Elvira Bruce and Margaret Ann Henry

Name/Title

Elvira Bruce and Margaret Ann Henry

Entry/Object ID

2024.5.3

Description

Oval portrait of two children, Margaret Ann (left) and Elvira Bruce Henry (right), painted by George Cooke, ca. 1838. Margaret Ann is depicted as a young girl with short blonde hair secured with a black hair band. She is wearing a white top. Elvira Bruce is depicted as a young girl with short brown hair secured with a black hair band. She is wearing a reddish-pink top with a white lining. They are set against a cream-colored background. The painting sits in a brown wooden oval frame. The reverse of the frame has a handwritten note in pencil.

Artwork Details

Medium

Canvas, Linen, Wood, Oil Paint

Made/Created

Artist Information

Artist

Cooke, George

Role

Artist

Date made

1835 - 1840

Inscription/Signature/Marks

Type

Inscription

Location

Reverse, center

Transcription

ELVIRA BRUCE HENRY sister MARGARET ANN HENRY My Great grandmother M[argaret] P[enick] N[uttle]

Language

English

Material/Technique

Pencil

Dimensions

Width

9-1/2 in

Length

11-1/2 in

Provenance

Notes

This double portrait depicts the two eldest children of John Henry (1796–1868) and his wife, Elvira McClelland Henry (1808–1875); at left is Margaret Ann Henry (1827–1881) and at right is Elvira Bruce McClelland Henry (1829–1874). Margaret Ann was born on October 4, 1827, at Red Hill. She married William Alexander Miller in November 1849. Margaret Miller died in Lynchburg on February 11, 1881, and is buried in Spring Hill Cemetery. Elvira McClelland was born on July 2, 1829, at Red Hill and died on December 21, 1874. She married twice, first to Jessie Higginbotham on May 9, 1848, and secondly to Alexander F. Taylor on November 19, 1851. She had one son, Robert Taylor (1852–?).
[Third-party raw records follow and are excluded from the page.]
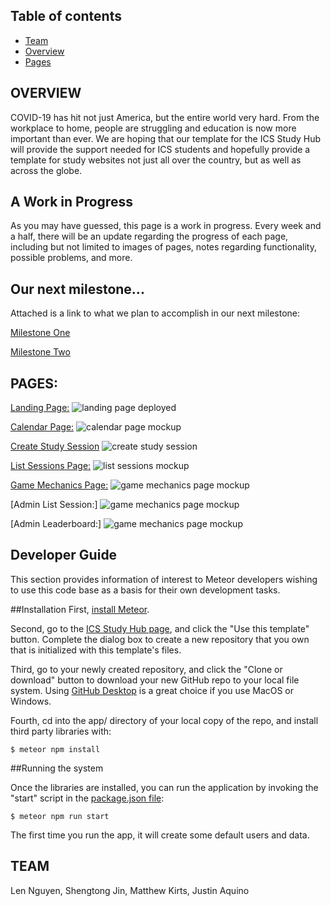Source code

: ## Table of contents
* [Team](#testing)
* [Overview](#overview)
* [Pages](#pages)

## OVERVIEW
COVID-19 has hit not just America, but the entire world very hard. From the workplace to home, people are struggling and education is now more important than ever. We are hoping that our template for the ICS Study Hub will provide the support needed for ICS students and hopefully provide a template for study websites not just all over the country, but as well as across the globe.

## A Work in Progress
As you may have guessed, this page is a work in progress. Every week and a half, there will be an update regarding the progress of each page, including but not limited to images of pages, notes regarding functionality, possible problems, and more.

## Our next milestone...
Attached is a link to what we plan to accomplish in our next milestone:


[Milestone One](https://github.com/ics-study-hub/ics-study-hub/projects/1)


[Milestone Two](https://github.com/ics-study-hub/ics-study-hub/projects/2)

## PAGES:
[Landing Page:](http://159.89.134.191/#/)
![landing page deployed](images/M2/homepage.PNG)

[Calendar Page:](http://159.89.134.191/#/usercalendar)
![calendar page mockup](images/M2/calendar.PNG)

[Create Study Session](http://159.89.134.191/#/create)
![create study session](images/M2/create.PNG)

[List Sessions Page:](http://159.89.134.191/#/list)
![list sessions mockup](images/M2/session.PNG)

[Game Mechanics Page:](http://159.89.134.191/#/leaderboard)
![game mechanics page mockup](images/M2/leaderboard.PNG)

[Admin List Session:]
![game mechanics page mockup](images/M2/sessionadmin.PNG)

[Admin Leaderboard:]
![game mechanics page mockup](images/M2/leaderboardsession.PNG)

## Developer Guide
This section provides information of interest to Meteor developers wishing to use this code base as a basis for their own development tasks.

##Installation
First, [install Meteor](https://www.meteor.com/install).

Second, go to the [ICS Study Hub page](https://github.com/ics-study-hub/ics-study-hub), and click the "Use this template" button. Complete the dialog box to create a new repository that you own that is initialized with this template's files.

Third, go to your newly created repository, and click the "Clone or download" button to download your new GitHub repo to your local file system.  Using [GitHub Desktop](https://desktop.github.com/) is a great choice if you use MacOS or Windows.

Fourth, cd into the app/ directory of your local copy of the repo, and install third party libraries with:

```
$ meteor npm install
```

##Running the system

 Once the libraries are installed, you can run the application by invoking the "start" script in the [package.json file](https://github.com/ics-software-engineering/meteor-application-template-react/blob/master/app/package.json):

 ```
 $ meteor npm run start
 ```

 The first time you run the app, it will create some default users and data.

## TEAM
Len Nguyen, Shengtong Jin, Matthew Kirts, Justin Aquino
George Esten Cooke was a portrait and landscape painter born in St. Mary's County, Maryland. After several failed attempts at being a merchant in both his native county and in Georgetown, DC, he ventured west and began painting professionally. Cooke traveled to Richmond, Virginia between 1824 and 1826 before studying in both France and Italy until 1831. He was an itinerant from New York to New Orleans between 1831 and 1849 and opened the National Gallery of Painting in New Orleans with the help of Daniel Pratt, which ran from 1844 to 1849. Pratt then added a gallery to his home in Prattville, Alabama to display Cooke's paintings. One of Cooke's most famous works, "Patrick Henry Arguing Parsons’ Cause at Hanover Courthouse," was completed in the first half of the 19th century. The work details Patrick Henry's arguments in the landmark 1763 Parsons' Cause case, which propelled Henry into the public eye. It is now in the collection of the Virginia Museum of History & Culture. After a successful career, Cooke died on March 26, 1849, in New Orleans, Louisiana at age 56. The painting's direct provenance is not clear; however, it was likely painted around the same time as the daughters' parents' portraits (2024.5.1-2) circa 1838. It likely descended through the family. After John and Elvira Henry, the portrait's next documented owner is Margaret Henry Penick Nuttle (1913–2009), a third great-granddaughter of Patrick Henry by his son, John. Following Margaret Nuttle's death in 2009, the work was inherited by her first cousin once removed, Clay D. Hamner (1961–). Clay D. Hamner gifted this and two other portraits (2024.5.1-2) to PHMF on April 10, 2024.